The Trump supporter who matters more to Iowa conservatives than Palin

Jon Ward
Senior Political Correspondent

Anti-Equal Rights Amendment activist and conservative icon Phyllis Schlafly, pictured here in a 1976 photo, has endorsed Donald Trump. (Photo: AP)

It’s hard to find people these days who know what’s on the minds of conservative voters in Iowa but who don’t have a rooting interest that shades their comments to favor one presidential candidate over another.

Steve Scheffler is one of those few. The veteran Iowa political organizer may have his preferences, but he is not endorsing anyone. He’s a natural fit for the Ted Cruz constituency, but doesn’t get along with some of Cruz’s top Iowa endorsers.

Given Scheffler’s credentials of both expertise and relative objectivity, his take on Sarah Palin’s endorsement of Donald Trump on Tuesday was an interesting one.

Scheffler noted first that most Iowans are not swayed by endorsements of any kind. They get to see the candidates themselves, usually more than once, and they make up their own minds.

But as endorsements go, Scheffler said, Palin’s – while moderately helpful to Trump – was not even the most significant of the last few weeks.

He said that it was the support for Trump from 91-year-old conservative organizer Phyllis Schlafly that is “the one that has kind of turned some heads.”

For older conservative caucus-goers, it was Schlafly’s glowing praise for Trump that signaled to those who have followed her over the last few decades that “maybe it’s safe for them to go ahead and support Trump.”

“It gives them a comfort level,” Scheffler said.

Schlafly’s political biography goes all the way back to the Barry Goldwater campaign for president in 1964, when she wrote a populist, self-published book supporting Goldwater and denouncing the Republican establishment.

She is best known, however, for her activism in the 1970s to stop the Equal Rights Amendment from being amended to the Constitution. And in the more than three decades since, she has remained a venerated figure among conservatives who regard her as one of their preeminent culture warriors.

Schlafly, like Palin, has become far less relevant on the national scene in recent years. But unlike Palin, Schlafly has not lost any credibility with older conservatives who remember her many battles with liberals over the years.

The hard-right populist website Breitbart published an adulatory 3,500 words on Schlafly after speaking to her about her support for Trump, describing her as speaking in an interview “plainly and calmly like a general who — far from being war-weary from past skirmishes — thrived on battles of principle and relished the coming challenge ahead.”

Schlafly told Breitbart that undocumented immigrants “all immediately go on welfare” and that the 2013 immigration reform bill that passed the Senate but stalled in the House was “anti-American.”

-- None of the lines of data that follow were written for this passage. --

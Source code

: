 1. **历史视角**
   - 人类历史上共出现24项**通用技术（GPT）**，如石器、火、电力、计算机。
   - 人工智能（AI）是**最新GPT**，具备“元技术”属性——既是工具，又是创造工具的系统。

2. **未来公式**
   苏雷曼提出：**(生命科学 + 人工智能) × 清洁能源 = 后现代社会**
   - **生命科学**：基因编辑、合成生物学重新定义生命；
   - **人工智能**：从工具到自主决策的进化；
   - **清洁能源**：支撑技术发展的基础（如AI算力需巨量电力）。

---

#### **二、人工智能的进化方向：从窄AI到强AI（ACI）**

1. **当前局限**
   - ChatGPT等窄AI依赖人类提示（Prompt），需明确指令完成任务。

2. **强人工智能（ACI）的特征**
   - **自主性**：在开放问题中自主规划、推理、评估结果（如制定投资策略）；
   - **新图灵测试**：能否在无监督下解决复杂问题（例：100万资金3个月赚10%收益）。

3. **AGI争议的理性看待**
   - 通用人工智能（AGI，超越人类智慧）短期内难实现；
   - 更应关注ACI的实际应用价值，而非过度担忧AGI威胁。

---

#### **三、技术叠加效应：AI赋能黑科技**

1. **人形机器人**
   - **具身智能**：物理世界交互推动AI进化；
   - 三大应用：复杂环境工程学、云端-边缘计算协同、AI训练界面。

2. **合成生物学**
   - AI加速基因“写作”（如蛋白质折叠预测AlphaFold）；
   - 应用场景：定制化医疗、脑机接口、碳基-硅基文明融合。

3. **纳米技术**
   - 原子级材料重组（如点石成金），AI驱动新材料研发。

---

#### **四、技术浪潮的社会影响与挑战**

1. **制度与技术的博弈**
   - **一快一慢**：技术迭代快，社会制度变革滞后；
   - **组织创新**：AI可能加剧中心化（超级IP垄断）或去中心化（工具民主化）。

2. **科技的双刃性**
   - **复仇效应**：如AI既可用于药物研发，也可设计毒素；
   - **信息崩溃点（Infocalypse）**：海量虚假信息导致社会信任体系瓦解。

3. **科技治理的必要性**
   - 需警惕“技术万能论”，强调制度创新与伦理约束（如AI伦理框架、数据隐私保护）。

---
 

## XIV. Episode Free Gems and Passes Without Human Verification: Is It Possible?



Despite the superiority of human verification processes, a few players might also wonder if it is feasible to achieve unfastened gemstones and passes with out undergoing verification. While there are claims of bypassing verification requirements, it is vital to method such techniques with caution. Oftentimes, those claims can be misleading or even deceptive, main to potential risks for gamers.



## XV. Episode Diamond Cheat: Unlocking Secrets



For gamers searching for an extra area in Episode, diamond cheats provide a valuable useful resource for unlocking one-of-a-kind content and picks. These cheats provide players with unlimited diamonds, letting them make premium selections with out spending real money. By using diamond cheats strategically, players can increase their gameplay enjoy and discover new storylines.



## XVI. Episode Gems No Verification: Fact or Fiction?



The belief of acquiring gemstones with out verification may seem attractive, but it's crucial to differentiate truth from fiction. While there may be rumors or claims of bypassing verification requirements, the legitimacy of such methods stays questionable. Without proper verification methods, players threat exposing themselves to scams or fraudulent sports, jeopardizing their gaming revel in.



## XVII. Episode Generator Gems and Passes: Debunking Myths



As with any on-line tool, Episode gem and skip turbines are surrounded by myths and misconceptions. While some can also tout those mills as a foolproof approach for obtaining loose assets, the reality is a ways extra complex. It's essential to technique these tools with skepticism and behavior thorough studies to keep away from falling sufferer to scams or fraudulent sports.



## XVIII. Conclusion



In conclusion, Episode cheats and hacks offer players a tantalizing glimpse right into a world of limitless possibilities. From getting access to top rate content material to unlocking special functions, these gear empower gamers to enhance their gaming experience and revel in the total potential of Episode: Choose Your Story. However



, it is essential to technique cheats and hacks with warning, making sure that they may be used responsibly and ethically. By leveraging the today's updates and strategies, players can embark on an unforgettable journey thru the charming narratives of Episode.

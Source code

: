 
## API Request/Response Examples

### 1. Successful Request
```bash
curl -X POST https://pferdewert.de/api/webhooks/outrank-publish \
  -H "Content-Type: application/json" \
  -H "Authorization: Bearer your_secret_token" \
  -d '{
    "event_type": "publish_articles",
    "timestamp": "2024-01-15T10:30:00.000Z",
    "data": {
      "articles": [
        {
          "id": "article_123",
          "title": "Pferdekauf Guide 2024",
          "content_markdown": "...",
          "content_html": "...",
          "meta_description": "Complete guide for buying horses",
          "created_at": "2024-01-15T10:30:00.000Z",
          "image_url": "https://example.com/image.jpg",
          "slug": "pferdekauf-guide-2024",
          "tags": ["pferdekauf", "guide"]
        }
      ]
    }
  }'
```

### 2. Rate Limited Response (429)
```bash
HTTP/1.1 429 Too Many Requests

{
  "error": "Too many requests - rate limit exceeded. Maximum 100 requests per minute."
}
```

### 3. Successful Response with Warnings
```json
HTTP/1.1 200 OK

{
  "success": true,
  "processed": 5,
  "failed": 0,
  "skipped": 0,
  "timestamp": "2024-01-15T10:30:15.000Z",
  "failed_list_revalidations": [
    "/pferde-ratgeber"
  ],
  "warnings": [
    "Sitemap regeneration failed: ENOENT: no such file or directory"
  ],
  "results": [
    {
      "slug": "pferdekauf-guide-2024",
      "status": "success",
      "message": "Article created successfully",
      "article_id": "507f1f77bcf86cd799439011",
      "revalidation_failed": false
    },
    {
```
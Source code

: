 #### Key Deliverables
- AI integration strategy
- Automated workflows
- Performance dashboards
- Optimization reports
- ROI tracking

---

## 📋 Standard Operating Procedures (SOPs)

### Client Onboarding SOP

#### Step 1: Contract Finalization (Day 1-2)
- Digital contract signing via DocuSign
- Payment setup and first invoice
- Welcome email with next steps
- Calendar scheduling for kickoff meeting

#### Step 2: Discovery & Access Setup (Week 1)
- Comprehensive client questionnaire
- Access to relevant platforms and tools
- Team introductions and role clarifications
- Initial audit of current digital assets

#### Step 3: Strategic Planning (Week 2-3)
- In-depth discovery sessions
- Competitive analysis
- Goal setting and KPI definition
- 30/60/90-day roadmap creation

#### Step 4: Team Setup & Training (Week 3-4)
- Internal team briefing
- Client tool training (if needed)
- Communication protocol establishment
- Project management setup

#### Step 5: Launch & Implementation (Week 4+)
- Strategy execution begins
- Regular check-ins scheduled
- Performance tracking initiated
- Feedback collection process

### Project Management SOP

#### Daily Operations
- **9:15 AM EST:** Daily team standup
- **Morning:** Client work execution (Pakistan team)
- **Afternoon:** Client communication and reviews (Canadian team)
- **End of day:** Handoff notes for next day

In an interview in mid-December, Schlafly told WorldNet Daily that Trump is America’s “last hope.”

“It sounds like Donald Trump is the only one who has any fight in him. He will fight for the issues that we really care about and are very hot at the present time, such as the immigration issue,” Schlafly said.

Scheffler, the Iowa organizer, sounded puzzled by Schlafly’s support for Trump.

“I talked to her at home about two weeks ago and asked her, ‘Why?’ … She said things have gone to hell in a handbasket for so long and you’ve got all the promises of the political elites,” Scheffler said. “And she’s willing to take a chance with someone who’s going to shake things up.”

Bob Vander Plaats, an influential organizer of Iowa’s religious conservatives who has endorsed Cruz, downplayed the importance of Schlafly’s endorsement.

“I haven’t heard a lot of buzz since Phyllis Schlafly endorsed Trump. I forget how long ago that was,” Vander Plaats said.

Vander Plaats also said he did not think Palin’s endorsement would have much impact in Iowa either.

“I think people still like and respect Sarah Palin. I just don’t see her endorsement moving numbers,” he said. “It may validate some people who are already voting for Trump.”

But whereas Palin was “coming in to provide cover for some of Trump’s values,” Vander Plaats said, he and other leaders like James Dobson of Focus on the Family “embrace Ted Cruz’s values.”

“We extol them,” he said.

One residual consequence of Palin’s endorsement could come, wrote conservative talk radio host Erick Erickson, if Trump wins Iowa and Cruz is forced to drop out of the primary.

“Palin is not an endorsement to get new people to vote for Trump. She is an endorsement to get Ted Cruz’s voters to go to Trump after Iowa. Cruz, most strategists would agree, gives up his path to victory if he does not win Iowa,” Erickson wrote.